Wallace Davis (1927-2008)

When I met my Uncle Wallace for the first time, he had retired and was moving from Stockport to Tobercurry in Co Sligo. His wife Rita (1922-1983) had died about 12 years previous. He was a big man with a warm smile, a colourful personality and history. These next two blogs tell a little of Wallace’s story. Firstly, from Wallace’s daughter Julie and myself writing from different vantage points.

Rita and Wallace Davis circa 1965

My cousin Julie writes:

Wallace, ye need to take these childa to see your mother.”

“Aragh ”

Wallace came to Stockport, England in 1955 with his wife Rita (nee Keher) and two stepchildren, Eleanor and Jim.  They went on to have three more children, Margaret, Sean (John) and Julie.

We never knew much about our Dad’s family, “The Davises” other than he was born in Manorhamilton in Co Leitrim, came from a large family, and grew up on a farm.

I suspect life must have been tough for Rita and Wallace; immigrants with a young family, neither of whom had their own family around them for support. This was not untypical of the times; many fled their homestead for one reason or another.

We grew up not knowing of Aunts, Uncles, Grandparents or cousins.
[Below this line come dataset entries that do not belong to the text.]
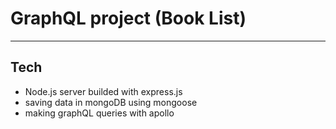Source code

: # GraphQL project (Book List)

---

## Tech

- Node.js server builded with express.js
- saving data in mongoDB using mongoose
- making graphQL queries with apollo 


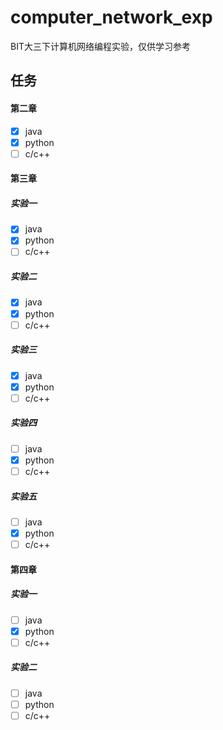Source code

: # computer_network_exp
BIT大三下计算机网络编程实验，仅供学习参考

## 任务
#### 第二章

- [x] java
- [x] python
- [ ] c/c++

#### 第三章

##### 实验一

- [x] java
- [x] python
- [ ] c/c++

##### 实验二

- [x] java
- [x] python
- [ ] c/c++

##### 实验三

- [x] java
- [x] python
- [ ] c/c++

##### 实验四

- [ ] java
- [x] python
- [ ] c/c++

##### 实验五

- [ ] java
- [x] python
- [ ] c/c++

#### 第四章

##### 实验一

- [ ] java
- [x] python
- [ ] c/c++

##### 实验二

- [ ] java
- [ ] python
- [ ] c/c++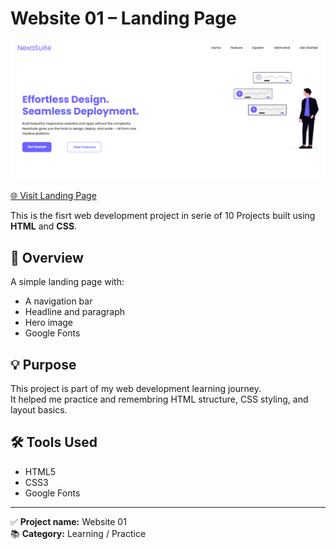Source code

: # Website 01 – Landing Page

![Landing Page Screenshot](./Assets/screenchot.png)

[🌐 Visit Landing Page](https://ranim-k.github.io/Web-Projects/Day-01%20landing%20page/)

This is the fisrt web development project in serie of 10 Projects built using **HTML** and **CSS**.

## 📌 Overview

A simple landing page with:
- A navigation bar
- Headline and paragraph
- Hero image
- Google Fonts

## 💡 Purpose

This project is part of my web development learning journey.  
It helped me practice and remembring HTML structure, CSS styling, and layout basics.

## 🛠 Tools Used

- HTML5  
- CSS3  
- Google Fonts

---

✅ **Project name:** Website 01  
📚 **Category:** Learning / Practice  
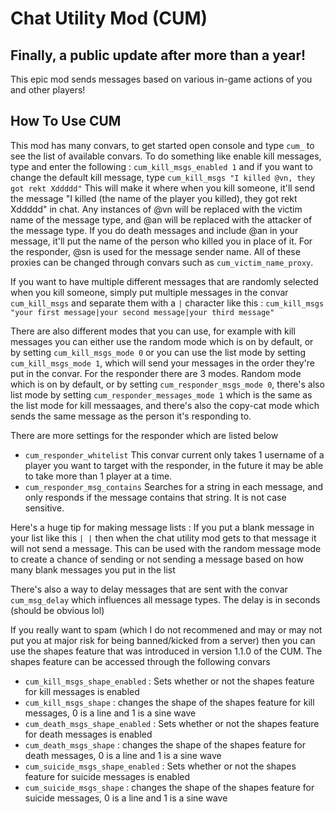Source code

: # Chat Utility Mod (CUM)

## Finally, a public update after more than a year!

This epic mod sends messages based on various in-game actions of you and other players!

## How To Use CUM
This mod has many convars, to get started open console and type `cum_` to see the list of available convars. To do something like enable kill messages, type and enter the following : `cum_kill_msgs_enabled 1` and if you want to change the default kill message, type `cum_kill_msgs "I killed @vn, they got rekt Xddddd"` This will make it where when you kill someone, it'll send the message "I killed (the name of the player you killed), they got rekt Xddddd" in chat. Any instances of @vn will be replaced with the victim name of the message type, and @an will be replaced with the attacker of the message type. If you do death messages and include @an in your message, it'll put the name of the person who killed you in place of it. For the responder, @sn is used for the message sender name. All of these proxies can be changed through convars such as `cum_victim_name_proxy`.

If you want to have multiple different messages that are randomly selected when you kill someone, simply put multiple messages in the convar `cum_kill_msgs` and separate them with a `|` character like this : `cum_kill_msgs "your first message|your second message|your third message"`

There are also different modes that you can use, for example with kill messages you can either use the random mode which is on by default, or by setting `cum_kill_msgs_mode 0` or you can use the list mode by setting `cum_kill_msgs_mode 1`, which will send your messages in the order they're put in the convar. For the responder there are 3 modes. Random mode which is on by default, or by setting `cum_responder_msgs_mode 0`, there's also list mode by setting `cum_responder_messages_mode 1` which is the same as the list mode for kill messaages, and there's also the copy-cat mode which sends the same message as the person it's responding to.

There are more settings for the responder which are listed below
- `cum_responder_whitelist` This convar current only takes 1 username of a player you want to target with the responder, in the future it may be able to take more than 1 player at a time.
- `cum_responder_msg_contains` Searches for a string in each message, and only responds if the message contains that string. It is not case sensitive.

Here's a huge tip for making message lists : If you put a blank message in your list like this `| |` then when the chat utility mod gets to that message it will not send a message. This can be used with the random message mode to create a chance of sending or not sending a message based on how many blank messages you put in the list

There's also a way to delay messages that are sent with the convar `cum_msg_delay` which influences all message types. The delay is in seconds (should be obvious lol)

If you really want to spam (which I do not recommened and may or may not put you at major risk for being banned/kicked from a server) then you can use the shapes feature that was introduced in version 1.1.0 of the CUM. The shapes feature can be accessed through the following convars
- `cum_kill_msgs_shape_enabled` : Sets whether or not the shapes feature for kill messages is enabled
- `cum_kill_msgs_shape` : changes the shape of the shapes feature for kill messages, 0 is a line and 1 is a sine wave
- `cum_death_msgs_shape_enabled` : Sets whether or not the shapes feature for death messages is enabled
- `cum_death_msgs_shape` : changes the shape of the shapes feature for death messages, 0 is a line and 1 is a sine wave
- `cum_suicide_msgs_shape_enabled` : Sets whether or not the shapes feature for suicide messages is enabled
- `cum_suicide_msgs_shape` : changes the shape of the shapes feature for suicide messages, 0 is a line and 1 is a sine wave
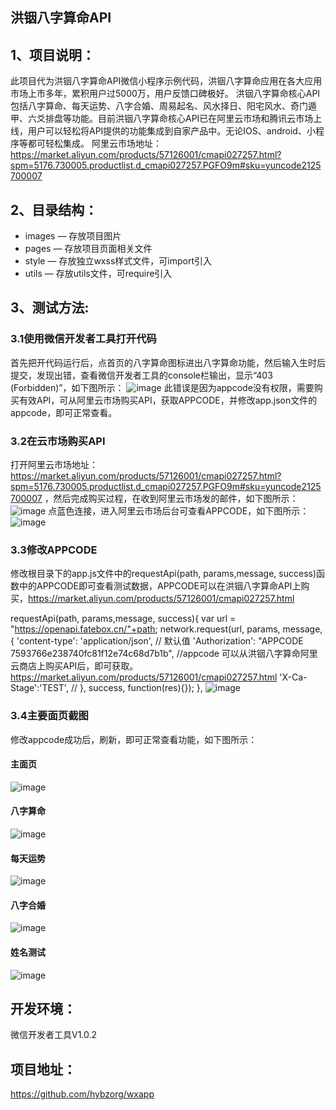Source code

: 洪铟八字算命API
--------------
## 1、项目说明：
此项目代为洪铟八字算命API微信小程序示例代码，洪铟八字算命应用在各大应用市场上市多年，累积用户过5000万，用户反馈口碑极好。  洪铟八字算命核心API包括八字算命、每天运势、八字合婚、周易起名、风水择日、阳宅风水、奇门遁甲、六爻排盘等功能。目前洪铟八字算命核心API已在阿里云市场和腾讯云市场上线，用户可以轻松将API提供的功能集成到自家产品中。无论IOS、android、小程序等都可轻松集成。
阿里云市场地址：https://market.aliyun.com/products/57126001/cmapi027257.html?spm=5176.730005.productlist.d_cmapi027257.PGFO9m#sku=yuncode2125700007

## 2、目录结构：
- images — 存放项目图片
- pages — 存放项目页面相关文件
- style — 存放独立wxss样式文件，可import引入
- utils — 存放utils文件，可require引入

## 3、测试方法:
### 3.1使用微信开发者工具打开代码
首先把开代码运行后，点首页的八字算命图标进出八字算命功能，然后输入生时后提交，发现出错，查看微信开发者工具的console栏输出，显示“403 (Forbidden)”，如下图所示：
![image](https://github.com/hybzorg/wxapp/blob/master/shotcup/6.png)
此错误是因为appcode没有权限，需要购买有效API，可从阿里云市场购买API，获取APPCODE，并修改app.json文件的appcode，即可正常查看。
### 3.2在云市场购买API
打开阿里云市场地址：https://market.aliyun.com/products/57126001/cmapi027257.html?spm=5176.730005.productlist.d_cmapi027257.PGFO9m#sku=yuncode2125700007
，然后完成购买过程，在收到阿里云市场发的邮件，如下图所示：
 ![image](https://github.com/hybzorg/wxapp/blob/master/shotcup/8.png)
 点蓝色连接，进入阿里云市场后台可查看APPCODE，如下图所示：
 ![image](https://github.com/hybzorg/wxapp/blob/master/shotcup/9.png)
### 3.3修改APPCODE
 修改根目录下的app.js文件中的requestApi(path, params,message, success)函数中的APPCODE即可查看测试数据，APPCODE可以在洪铟八字算命API上购买，https://market.aliyun.com/products/57126001/cmapi027257.html

requestApi(path, params,message, success){
    var url = "https://openapi.fatebox.cn/"+path;
    network.request(url, params, message, {
      'content-type': 'application/json', // 默认值
      'Authorization': "APPCODE 7593766e238740fc81f12e74c68d7b1b",
      //appcode 可以从洪铟八字算命阿里云商店上购买API后，即可获取。https://market.aliyun.com/products/57126001/cmapi027257.html
      'X-Ca-Stage':'TEST',
       // 
    }, success, function(res){});
  },
 ![image](https://github.com/hybzorg/wxapp/blob/master/shotcup/7.png)
 
### 3.4主要面页截图
修改appcode成功后，刷新，即可正常查看功能，如下图所示：
#### 主面页
 ![image](https://github.com/hybzorg/wxapp/blob/master/shotcup/1.png)
#### 八字算命 
 ![image](https://github.com/hybzorg/wxapp/blob/master/shotcup/2.png)
#### 每天运势
 ![image](https://github.com/hybzorg/wxapp/blob/master/shotcup/3.png)
#### 八字合婚
 ![image](https://github.com/hybzorg/wxapp/blob/master/shotcup/4.png)
#### 姓名测试
 ![image](https://github.com/hybzorg/wxapp/blob/master/shotcup/5.png)


## 开发环境：
微信开发者工具V1.0.2

## 项目地址：

https://github.com/hybzorg/wxapp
The reason for this was never spoken about.

My only memory of my Grandmother Davis was sitting in the back of a car outside Larkfield, the family home, with Margaret and Sean (I was probably only about 4 years old.) Mum had persuaded Dad that he should visit his mother and let her see her Grandchildren.  Although I was very young, I will never forget how we were left sitting in the car, and not invited into the house.  Our young innocent faces excited to see the Granny we never knew we had. She spoke to us through the car window with cold politeness and sent us on our way. The air of hurt and disappointment to my Dad lingered.  Needless to say, the rest of the journey was silent and shrouded with sadness, for everyone.

It was only years later I learned the very sketchy story of the hostilities that surrounded the family.

Many years later I was lucky enough to visit the “Homestead” as my Dad would call it and to meet some of my Aunts and Uncles for the first time. 

I have attached a photo of me with my Dad meeting my Aunt Phylis and Uncle Cecil for the first time. There were many Aunts and Uncles that, unfortunately, I never got to meet.

Cecil, Julie, Wallace and Phyllis circa 1`990

Stan writes:

On our visits to the Larkfield farmhouse, my brother Ivor and I shared a small double bed with a big hollow in the middle. A hollow in the bed is not really a problem when you are very small, and I guess I’m about 4 at this time. Cecil used the other bed in the room, sometimes coming in the early morning hours. A night time candle in the hallway casts moving shadows on the bedroom wall and ceiling, keeping me awake, the soft mummer of voices from the kitchen below, comforting.

One morning we’re dressed and leaving the bedroom when a young man runs in, whoops and jumps into the warm bed that we have just left. I didn’t know who he was at the time and never saw him again at the farm.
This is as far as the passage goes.